Investigation on Flexural Performance of RC Beams Flexurally Strengthened by Side-bonded CFRP Laminates

09 Mar 2012-The Open Civil Engineering Journal-Vol. 6, Iss: 1, pp 26-32

AbstractIt is an effective way to improve the flexural behavior of reinforced concrete (RC) members by externally bonded carbon fiber reinforcement polymer (CFRP) laminates on the soffit of the members. However, there is little investigation on flexural performance of RC beam flexurally strengthened by side-bonded FRP laminates. To investigate the flexural behavior of RC beams side-bonded CFRP laminates and the difference of RC beams strengthened by soffit-bonded and side-bonded CFRP laminates, a total of 8 CFRP-strengthened beams and 1 control beam were tested.
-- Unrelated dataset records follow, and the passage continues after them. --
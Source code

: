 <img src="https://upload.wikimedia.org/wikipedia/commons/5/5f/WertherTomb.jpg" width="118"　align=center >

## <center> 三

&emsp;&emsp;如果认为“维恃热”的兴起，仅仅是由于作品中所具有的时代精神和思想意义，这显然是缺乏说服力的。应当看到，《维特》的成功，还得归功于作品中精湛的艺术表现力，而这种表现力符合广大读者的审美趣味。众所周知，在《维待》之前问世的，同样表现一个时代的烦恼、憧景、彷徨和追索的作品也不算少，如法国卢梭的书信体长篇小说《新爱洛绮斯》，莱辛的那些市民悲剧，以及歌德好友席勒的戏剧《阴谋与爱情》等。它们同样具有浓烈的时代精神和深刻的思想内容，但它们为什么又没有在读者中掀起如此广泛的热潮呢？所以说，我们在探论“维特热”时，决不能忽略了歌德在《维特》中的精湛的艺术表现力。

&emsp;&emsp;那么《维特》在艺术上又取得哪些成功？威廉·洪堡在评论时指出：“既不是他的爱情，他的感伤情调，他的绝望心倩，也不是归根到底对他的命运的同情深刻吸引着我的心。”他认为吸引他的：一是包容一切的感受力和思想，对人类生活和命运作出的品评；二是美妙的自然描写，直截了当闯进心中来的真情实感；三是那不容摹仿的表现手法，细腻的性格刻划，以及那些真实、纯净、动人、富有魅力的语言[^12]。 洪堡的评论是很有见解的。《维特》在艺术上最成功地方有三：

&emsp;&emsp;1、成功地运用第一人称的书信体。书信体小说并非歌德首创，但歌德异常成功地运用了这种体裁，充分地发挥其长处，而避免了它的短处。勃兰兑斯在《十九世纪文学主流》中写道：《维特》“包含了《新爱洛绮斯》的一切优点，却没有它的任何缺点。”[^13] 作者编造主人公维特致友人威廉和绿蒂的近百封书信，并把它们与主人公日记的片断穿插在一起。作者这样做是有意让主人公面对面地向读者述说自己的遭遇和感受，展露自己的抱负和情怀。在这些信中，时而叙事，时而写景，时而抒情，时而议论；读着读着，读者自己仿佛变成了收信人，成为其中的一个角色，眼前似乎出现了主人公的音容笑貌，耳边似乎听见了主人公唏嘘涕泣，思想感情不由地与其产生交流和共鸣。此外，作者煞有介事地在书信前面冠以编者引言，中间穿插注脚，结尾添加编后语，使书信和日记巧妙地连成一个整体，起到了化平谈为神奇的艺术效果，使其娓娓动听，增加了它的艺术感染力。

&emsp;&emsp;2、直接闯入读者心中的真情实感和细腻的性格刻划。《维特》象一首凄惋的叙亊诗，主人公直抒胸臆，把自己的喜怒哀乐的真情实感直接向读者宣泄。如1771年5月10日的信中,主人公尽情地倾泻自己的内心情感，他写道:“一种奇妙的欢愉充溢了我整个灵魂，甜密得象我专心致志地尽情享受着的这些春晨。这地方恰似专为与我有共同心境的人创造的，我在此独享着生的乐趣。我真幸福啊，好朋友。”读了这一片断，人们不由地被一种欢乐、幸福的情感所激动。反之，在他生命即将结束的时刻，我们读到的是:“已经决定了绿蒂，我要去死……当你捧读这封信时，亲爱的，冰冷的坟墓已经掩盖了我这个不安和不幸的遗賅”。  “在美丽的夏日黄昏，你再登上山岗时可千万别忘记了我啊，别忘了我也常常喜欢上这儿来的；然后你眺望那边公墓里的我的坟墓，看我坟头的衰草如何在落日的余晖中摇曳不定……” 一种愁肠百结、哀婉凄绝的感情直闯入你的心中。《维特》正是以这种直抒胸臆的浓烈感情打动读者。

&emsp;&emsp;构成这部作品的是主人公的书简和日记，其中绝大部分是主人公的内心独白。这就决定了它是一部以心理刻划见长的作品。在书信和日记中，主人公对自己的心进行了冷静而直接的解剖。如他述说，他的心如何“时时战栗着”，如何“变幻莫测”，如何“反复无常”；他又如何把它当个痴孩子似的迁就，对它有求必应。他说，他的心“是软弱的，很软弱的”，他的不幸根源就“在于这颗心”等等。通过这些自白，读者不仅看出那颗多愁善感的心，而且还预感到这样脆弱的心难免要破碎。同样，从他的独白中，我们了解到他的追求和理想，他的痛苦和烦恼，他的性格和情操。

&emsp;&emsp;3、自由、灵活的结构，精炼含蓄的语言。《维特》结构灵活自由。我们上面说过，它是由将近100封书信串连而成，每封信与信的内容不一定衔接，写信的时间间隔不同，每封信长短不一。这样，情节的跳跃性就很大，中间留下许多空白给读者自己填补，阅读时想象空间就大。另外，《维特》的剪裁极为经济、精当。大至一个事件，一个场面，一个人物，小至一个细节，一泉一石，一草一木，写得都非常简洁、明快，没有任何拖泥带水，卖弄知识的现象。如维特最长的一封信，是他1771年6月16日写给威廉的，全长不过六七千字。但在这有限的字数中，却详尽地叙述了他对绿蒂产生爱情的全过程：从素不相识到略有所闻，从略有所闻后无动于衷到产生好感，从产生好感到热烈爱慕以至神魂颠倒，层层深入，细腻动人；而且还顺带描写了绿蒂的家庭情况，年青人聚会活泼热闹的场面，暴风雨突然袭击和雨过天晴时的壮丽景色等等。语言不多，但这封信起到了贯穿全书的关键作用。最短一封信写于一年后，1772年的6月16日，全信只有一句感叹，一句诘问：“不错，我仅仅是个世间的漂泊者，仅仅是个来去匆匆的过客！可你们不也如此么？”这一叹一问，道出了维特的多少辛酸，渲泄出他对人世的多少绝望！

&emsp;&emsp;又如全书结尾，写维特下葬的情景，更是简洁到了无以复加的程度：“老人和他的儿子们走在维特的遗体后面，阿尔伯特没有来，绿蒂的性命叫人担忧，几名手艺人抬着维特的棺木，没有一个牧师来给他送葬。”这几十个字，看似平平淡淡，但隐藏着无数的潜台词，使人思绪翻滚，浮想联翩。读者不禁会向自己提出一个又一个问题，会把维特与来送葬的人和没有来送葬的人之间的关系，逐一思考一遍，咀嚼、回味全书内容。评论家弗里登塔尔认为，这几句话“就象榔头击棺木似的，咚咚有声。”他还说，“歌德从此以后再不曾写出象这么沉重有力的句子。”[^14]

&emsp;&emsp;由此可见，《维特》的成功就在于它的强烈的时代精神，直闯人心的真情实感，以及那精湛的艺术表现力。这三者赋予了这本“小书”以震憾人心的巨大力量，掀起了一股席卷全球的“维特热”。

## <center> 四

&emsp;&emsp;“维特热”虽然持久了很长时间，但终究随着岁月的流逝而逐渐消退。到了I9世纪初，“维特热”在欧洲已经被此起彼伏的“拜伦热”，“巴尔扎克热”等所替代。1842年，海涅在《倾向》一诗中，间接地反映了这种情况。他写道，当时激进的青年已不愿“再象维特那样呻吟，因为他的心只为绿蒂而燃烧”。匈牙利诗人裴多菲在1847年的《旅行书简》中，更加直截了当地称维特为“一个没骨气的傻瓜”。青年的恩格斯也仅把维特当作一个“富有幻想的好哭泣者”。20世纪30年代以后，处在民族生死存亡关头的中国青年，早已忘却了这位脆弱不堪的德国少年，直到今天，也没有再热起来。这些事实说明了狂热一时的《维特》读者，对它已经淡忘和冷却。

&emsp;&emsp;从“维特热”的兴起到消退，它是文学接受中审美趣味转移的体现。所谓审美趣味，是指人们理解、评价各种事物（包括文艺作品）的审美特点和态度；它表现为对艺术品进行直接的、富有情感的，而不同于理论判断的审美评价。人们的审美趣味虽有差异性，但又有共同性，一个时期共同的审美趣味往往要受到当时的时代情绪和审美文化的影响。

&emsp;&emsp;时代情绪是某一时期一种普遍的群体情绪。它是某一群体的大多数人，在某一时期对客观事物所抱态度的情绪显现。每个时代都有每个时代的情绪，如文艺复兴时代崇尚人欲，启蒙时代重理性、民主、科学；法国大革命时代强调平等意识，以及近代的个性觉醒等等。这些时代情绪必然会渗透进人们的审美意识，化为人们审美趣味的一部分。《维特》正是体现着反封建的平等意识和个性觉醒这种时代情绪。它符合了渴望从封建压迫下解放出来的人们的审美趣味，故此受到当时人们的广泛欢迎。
The experimental results show that: 1) the first crack loads of RC beams strengthened by side-bonded CFRP laminates are much higher than that of RC beams strengthened by soffit-bonded CFRP laminates. The first crack loads of side-bonded CFRP laminates beams improved significantly; 2) Side-bonded and soffit-bonded CFRP laminates have almost the same effect on the flexural stiffness of RC beams strengthened with same quantity of CFRP laminates before tension rebar yielding. However, side-bonded CFRP laminates can affect crack width and crack pattern of the strengthened beams, and the pre-crack stage of RC beam by side- bonded CFRP laminates extended remarkably. 3) different to soffit-bonded CFRP laminates RC beams, side-bonded CFRP laminates cannot improve the first yielding and the ultimate load bearing capacity of RC beams.

Topics: Beam (structure) (51%), Flexural strength (50%)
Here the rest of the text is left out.